## GIVEN DATA:
*** Block opens ***

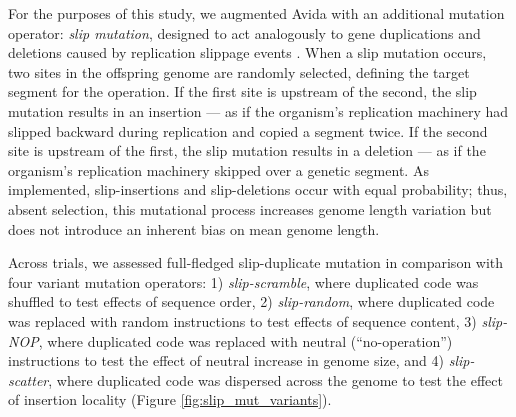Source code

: For the purposes of this study, we augmented Avida with an additional mutation operator: \textit{slip mutation}, designed to act analogously to gene duplications and deletions caused by replication slippage events \citep{bzymek_instability_2001}.
When a slip mutation occurs, two sites in the offspring genome are randomly selected, defining the target segment for the operation.
If the first site is upstream of the second, the slip mutation results in an insertion --- as if the organism's replication machinery had slipped backward during replication and copied a segment twice.
If the second site is upstream of the first, the slip mutation results in a deletion --- as if the organism's replication machinery skipped over a genetic segment.
As implemented, slip-insertions and slip-deletions occur with equal probability; thus, absent selection, this mutational process increases genome length variation but does not introduce an inherent bias on mean genome length.

Across trials, we assessed full-fledged slip-duplicate mutation in comparison with four variant mutation operators:
1) \textit{slip-scramble}, where duplicated code was shuffled to test effects of sequence order,
2) \textit{slip-random}, where duplicated code was replaced with random instructions to test effects of sequence content,
3) \textit{slip-NOP}, where duplicated code was replaced with neutral (``no-operation'') instructions to test the effect of neutral increase in genome size, and
4) \textit{slip-scatter}, where duplicated code was dispersed across the genome to test the effect of insertion locality (Figure \ref{fig:slip_mut_variants}).

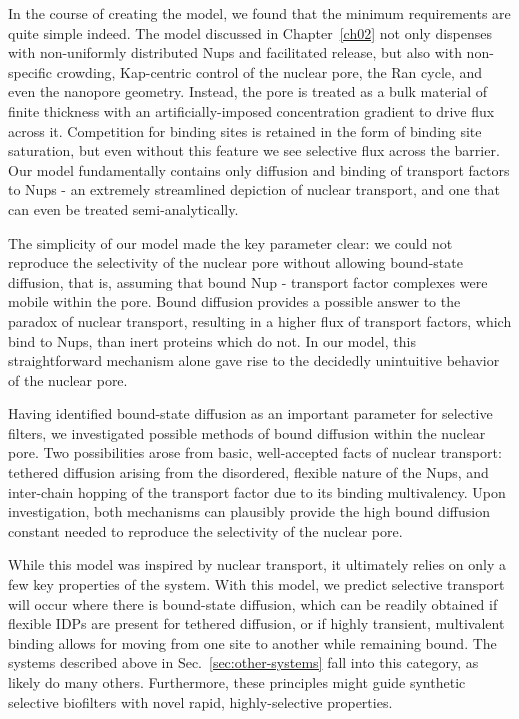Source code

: In the course of creating the model, we found that the minimum requirements are quite simple indeed.  The model discussed in Chapter~\ref{ch02} not only dispenses with non-uniformly distributed Nups and facilitated release, but also with non-specific crowding, Kap-centric control of the nuclear pore, the Ran cycle, and even the nanopore geometry.  Instead, the pore is treated as a bulk material of finite thickness with an artificially-imposed concentration gradient to drive flux across it.  Competition for binding sites is retained in the form of binding site saturation, but even without this feature we see selective flux across the barrier.  Our model fundamentally contains only diffusion and binding of transport factors to Nups - an extremely streamlined depiction of nuclear transport, and one that can even be treated semi-analytically.

The simplicity of our model made the key parameter clear: we could not reproduce the selectivity of the nuclear pore without allowing bound-state diffusion, that is, assuming that bound Nup - transport factor complexes were mobile within the pore.  Bound diffusion provides a possible answer to the paradox of nuclear transport, resulting in a higher flux of transport factors, which bind to Nups, than inert proteins which do not.  In our model, this straightforward mechanism alone gave rise to the decidedly unintuitive behavior of the nuclear pore.

Having identified bound-state diffusion as an important parameter for selective filters, we investigated possible methods of bound diffusion within the nuclear pore.  Two possibilities arose from basic, well-accepted facts of nuclear transport: tethered diffusion arising from the disordered, flexible nature of the Nups, and inter-chain hopping of the transport factor due to its binding multivalency.  Upon investigation, both mechanisms can plausibly provide the high bound diffusion constant needed to reproduce the selectivity of the nuclear pore.

While this model was inspired by nuclear transport, it ultimately relies on only a few key properties of the system.  With this model, we predict selective transport will occur where there is bound-state diffusion, which can be readily obtained if flexible IDPs are present for tethered diffusion, or if highly transient, multivalent binding allows for moving from one site to another while remaining bound.  The systems described above in Sec.~\ref{sec:other-systems} fall into this category, as likely do many others.  Furthermore, these principles might guide synthetic selective biofilters with novel rapid, highly-selective properties.


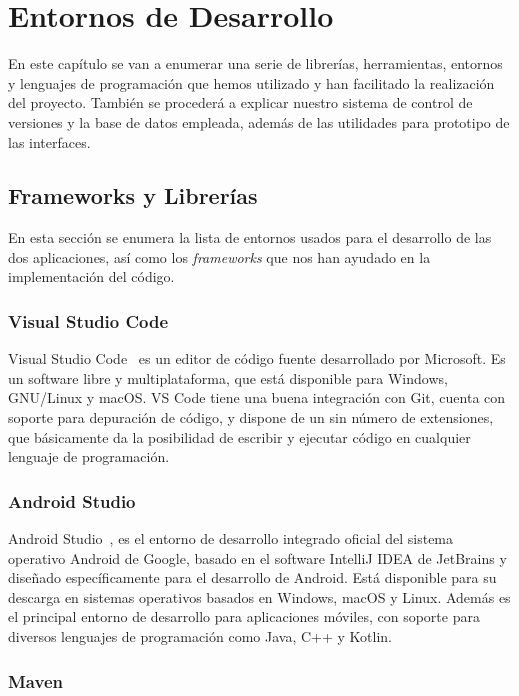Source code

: \chapter{Entornos de Desarrollo}
\label{cap:EntornosDeDesarrollo}
\graphicspath{ {Imagenes/Figuras/} }


En este capítulo se van a enumerar una serie de librerías, herramientas, entornos y lenguajes
de programación que hemos utilizado y han facilitado la realización del proyecto.
También se procederá a explicar nuestro sistema de control de versiones y la base de datos empleada, además de las utilidades para prototipo de las interfaces.

\section{Frameworks y Librerías}
En esta sección se enumera la lista de entornos usados para el desarrollo de las dos aplicaciones, así como los \textit{frameworks} que nos han ayudado en la implementación del código.

\subsection{Visual Studio Code}

Visual Studio Code~\citep{VSCode} es un editor de código fuente desarrollado por Microsoft. Es un software libre y multiplataforma, que está disponible para Windows, GNU/Linux y macOS. VS Code tiene una buena integración con Git, cuenta con soporte para depuración de código, y dispone de un sin número de extensiones, que básicamente da la posibilidad de escribir y ejecutar código en cualquier lenguaje de programación.

\subsection{Android Studio}
Android Studio~\citep{AndroidStudio}, es el entorno de desarrollo integrado oficial del sistema operativo Android de Google, basado en el software IntelliJ IDEA de JetBrains y diseñado específicamente para el desarrollo de Android. Está disponible para su descarga en sistemas operativos basados en Windows, macOS y Linux. Además es el principal entorno de desarrollo para aplicaciones
móviles, con soporte para diversos lenguajes de programación como Java,
C++ y Kotlin.

\subsection{Maven}

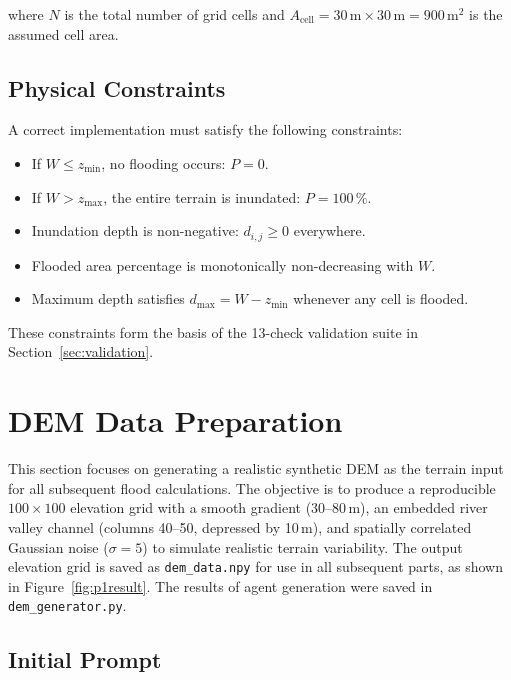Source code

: \documentclass[12pt, a4paper]{article}
\begin{document}
where $N$ is the total number of grid cells and $A_{\text{cell}} = 30\,\text{m} \times 30\,\text{m} = 900\,\text{m}^2$ is the assumed cell area.

\subsection{Physical Constraints}

A correct implementation must satisfy the following constraints:
\begin{itemize}[leftmargin=1.8em]
  \item If $W \leq z_{\min}$, no flooding occurs: $P = 0$.
  \item If $W > z_{\max}$, the entire terrain is inundated: $P = 100\,\%$.
  \item Inundation depth is non-negative: $d_{i,j} \geq 0$ everywhere.
  \item Flooded area percentage is monotonically non-decreasing with $W$.
  \item Maximum depth satisfies $d_{\max} = W - z_{\min}$ whenever any cell is flooded.
\end{itemize}

These constraints form the basis of the 13-check validation suite in Section~\ref{sec:validation}.

\section{DEM Data Preparation}

This section focuses on generating a realistic synthetic DEM as the terrain input for all subsequent flood calculations. The objective is to produce a reproducible $100 \times 100$ elevation grid with a smooth gradient (30--80\,m), an embedded river valley channel (columns 40--50, depressed by 10\,m), and spatially correlated Gaussian noise ($\sigma = 5$) to simulate realistic terrain variability. The output elevation grid is saved as \texttt{dem\_data.npy} for use in all subsequent parts, as shown in Figure~\ref{fig:p1result}. The results of agent generation were saved in \texttt{dem\_generator.py}.

\subsection{Initial Prompt}
\end{document}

*** Block closes ***

## PROBLEM:
Your reply is to be the number of lines above in which the word "tethered" appears, and nothing else.

## ANSWER:
2